DIRECTIONS FOR THIS TASK: Which lines run from the line with "#### Principle 1: Equitable Use" through the line with "Visual feedback is" in the entries below? Print them exactly, both ends included, and nothing more.

**** GIVEN DATA ****

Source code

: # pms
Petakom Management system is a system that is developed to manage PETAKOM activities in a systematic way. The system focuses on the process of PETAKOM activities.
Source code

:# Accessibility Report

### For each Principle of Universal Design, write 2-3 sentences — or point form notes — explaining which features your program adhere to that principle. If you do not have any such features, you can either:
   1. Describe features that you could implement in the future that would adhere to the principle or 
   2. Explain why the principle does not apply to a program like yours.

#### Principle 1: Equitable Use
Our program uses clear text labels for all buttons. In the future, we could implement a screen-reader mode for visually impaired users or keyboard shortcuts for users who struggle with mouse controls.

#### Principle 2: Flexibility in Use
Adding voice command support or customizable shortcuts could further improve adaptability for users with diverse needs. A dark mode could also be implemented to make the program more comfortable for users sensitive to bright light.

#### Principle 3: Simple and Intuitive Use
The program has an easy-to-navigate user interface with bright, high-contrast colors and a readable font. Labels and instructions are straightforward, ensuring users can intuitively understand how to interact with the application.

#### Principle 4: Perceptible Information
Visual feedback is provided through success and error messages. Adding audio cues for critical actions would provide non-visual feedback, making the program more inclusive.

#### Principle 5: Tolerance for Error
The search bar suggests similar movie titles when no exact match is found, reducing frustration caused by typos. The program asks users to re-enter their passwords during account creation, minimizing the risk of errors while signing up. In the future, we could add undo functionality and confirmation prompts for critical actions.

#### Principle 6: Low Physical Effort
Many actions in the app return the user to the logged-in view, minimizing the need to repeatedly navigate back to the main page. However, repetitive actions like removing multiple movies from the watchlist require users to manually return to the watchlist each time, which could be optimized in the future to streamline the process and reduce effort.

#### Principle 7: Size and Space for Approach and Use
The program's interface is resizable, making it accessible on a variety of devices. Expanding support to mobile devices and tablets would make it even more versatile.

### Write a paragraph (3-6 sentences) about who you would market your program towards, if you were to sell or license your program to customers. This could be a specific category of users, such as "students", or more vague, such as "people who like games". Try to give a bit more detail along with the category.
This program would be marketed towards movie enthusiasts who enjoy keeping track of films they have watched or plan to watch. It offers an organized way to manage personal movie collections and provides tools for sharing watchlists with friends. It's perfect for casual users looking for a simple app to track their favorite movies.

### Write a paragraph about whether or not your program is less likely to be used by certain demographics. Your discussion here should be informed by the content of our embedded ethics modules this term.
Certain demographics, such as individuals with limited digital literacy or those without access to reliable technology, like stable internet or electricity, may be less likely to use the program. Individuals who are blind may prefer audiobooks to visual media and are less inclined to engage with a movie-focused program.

****

FINISHED EXERCISE:
#### Principle 1: Equitable Use
Our program uses clear text labels for all buttons. In the future, we could implement a screen-reader mode for visually impaired users or keyboard shortcuts for users who struggle with mouse controls.

#### Principle 2: Flexibility in Use
Adding voice command support or customizable shortcuts could further improve adaptability for users with diverse needs. A dark mode could also be implemented to make the program more comfortable for users sensitive to bright light.

#### Principle 3: Simple and Intuitive Use
The program has an easy-to-navigate user interface with bright, high-contrast colors and a readable font. Labels and instructions are straightforward, ensuring users can intuitively understand how to interact with the application.

#### Principle 4: Perceptible Information
Visual feedback is provided through success and error messages. Adding audio cues for critical actions would provide non-visual feedback, making the program more inclusive.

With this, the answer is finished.